The 3rd parameter limits how many breaks will occur... So, given the following example:

<?php
$string = 'Split this •sentence• by spaces';
$mb_split = mb_split("[ ]+", $string, 3);
print_r($mb_split);
/* Output:
Array
(
[0] => Split
[1] => this
[2] => •sentence• by spaces
)
*/
?>

Whereas I want output like this:

<?php
$string = 'Split this •string• into equal chunks';
$mb_chunk_split = mb_chunk_split($string, 6);
echo $mb_chunk_split;
/* Output:
Split
this •
string
• into
equal
chunk
s
*/
?>

coopster

3:43 pm on Nov 15, 2008 (gmt 0)

WebmasterWorld Administrator 10+ Year Member



Understood. I read the third parameter as limiting on bytes/characters rather than "words" ...

limit
If optional parameter limit is specified, it will be split in limit elements as maximum.

My emphasis was added to the term "elements".

Outside of that the function looks pretty sound. Let us know if you run into any issues with it. BTW, did you make mention of your function and put in a feature request with the PHP developers? Something to consider.

henry0

6:43 pm on Nov 15, 2008 (gmt 0)

WebmasterWorld Senior Member 10+ Year Member



whoisgregg, very nice, the masked scavenger will arise :)

Out of curiosity; if I understand you set the cut at 76, is it a clean cut or possibly a mid str/word split? Or I did not read you loud and clear!
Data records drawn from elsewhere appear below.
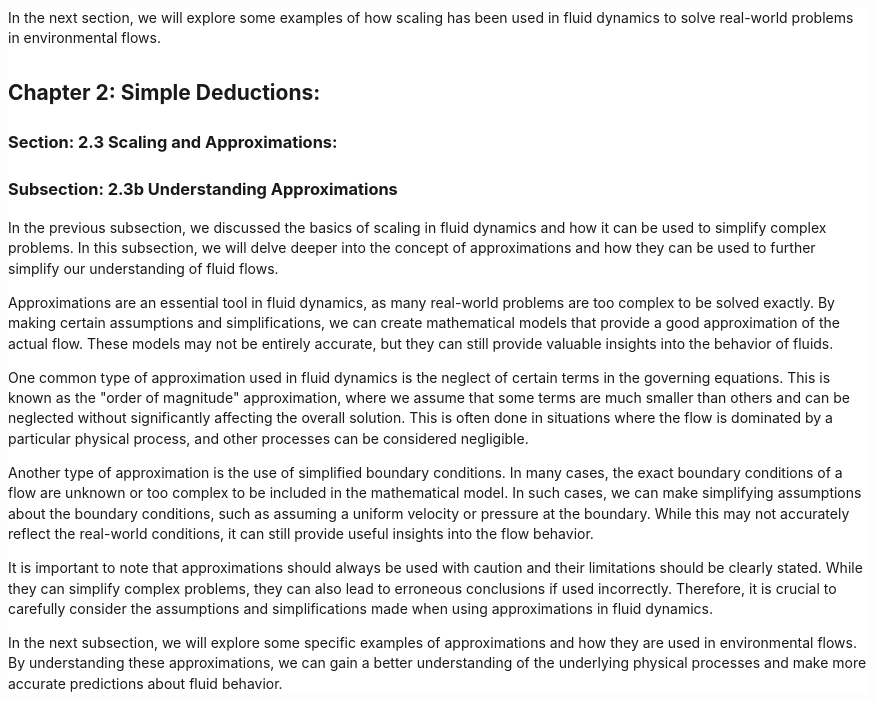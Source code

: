 

In the next section, we will explore some examples of how scaling has been used in fluid dynamics to solve real-world problems in environmental flows.





## Chapter 2: Simple Deductions:



### Section: 2.3 Scaling and Approximations:



### Subsection: 2.3b Understanding Approximations



In the previous subsection, we discussed the basics of scaling in fluid dynamics and how it can be used to simplify complex problems. In this subsection, we will delve deeper into the concept of approximations and how they can be used to further simplify our understanding of fluid flows.



Approximations are an essential tool in fluid dynamics, as many real-world problems are too complex to be solved exactly. By making certain assumptions and simplifications, we can create mathematical models that provide a good approximation of the actual flow. These models may not be entirely accurate, but they can still provide valuable insights into the behavior of fluids.



One common type of approximation used in fluid dynamics is the neglect of certain terms in the governing equations. This is known as the "order of magnitude" approximation, where we assume that some terms are much smaller than others and can be neglected without significantly affecting the overall solution. This is often done in situations where the flow is dominated by a particular physical process, and other processes can be considered negligible.



Another type of approximation is the use of simplified boundary conditions. In many cases, the exact boundary conditions of a flow are unknown or too complex to be included in the mathematical model. In such cases, we can make simplifying assumptions about the boundary conditions, such as assuming a uniform velocity or pressure at the boundary. While this may not accurately reflect the real-world conditions, it can still provide useful insights into the flow behavior.



It is important to note that approximations should always be used with caution and their limitations should be clearly stated. While they can simplify complex problems, they can also lead to erroneous conclusions if used incorrectly. Therefore, it is crucial to carefully consider the assumptions and simplifications made when using approximations in fluid dynamics.



In the next subsection, we will explore some specific examples of approximations and how they are used in environmental flows. By understanding these approximations, we can gain a better understanding of the underlying physical processes and make more accurate predictions about fluid behavior.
Couldn’t you mingle in it something (I know it's heavy, but I am happy with it) like that:
<<<<
function strtrim($str, $maxlen=125, $elli=NULL, $maxoverflow=15) {
global $CONF;

if (strlen($str) > $maxlen) {

if ($CONF["BODY_TRIM_METHOD_STRLEN"]) {
return substr($str, 0, $maxlen);
}

$output = NULL;
$body = explode(" ", $str);
$body_count = count($body);

$i=0;

do {
$output .= $body[$i]." ";
$thisLen = strlen($output);
$cycle = ($thisLen < $maxlen && $i < $body_count-1 && ($thisLen+strlen($body[$i+1])) < $maxlen+$maxoverflow?true:false);
$i++;
} while ($cycle);
return $output.$elli;
}
else return $str;
}

>>>>

vincevincevince

4:05 am on Nov 16, 2008 (gmt 0)

WebmasterWorld Senior Member 10+ Year Member



Your functions look good - but they are rather long. I suggest you use something like this:

function mb_chunk_split($str, $chunklen = 76, $end = "\r\n"){
preg_match_all("/.{1,".$chunklen."}/ismu",$str,$m);
return implode($m[0],$end);
}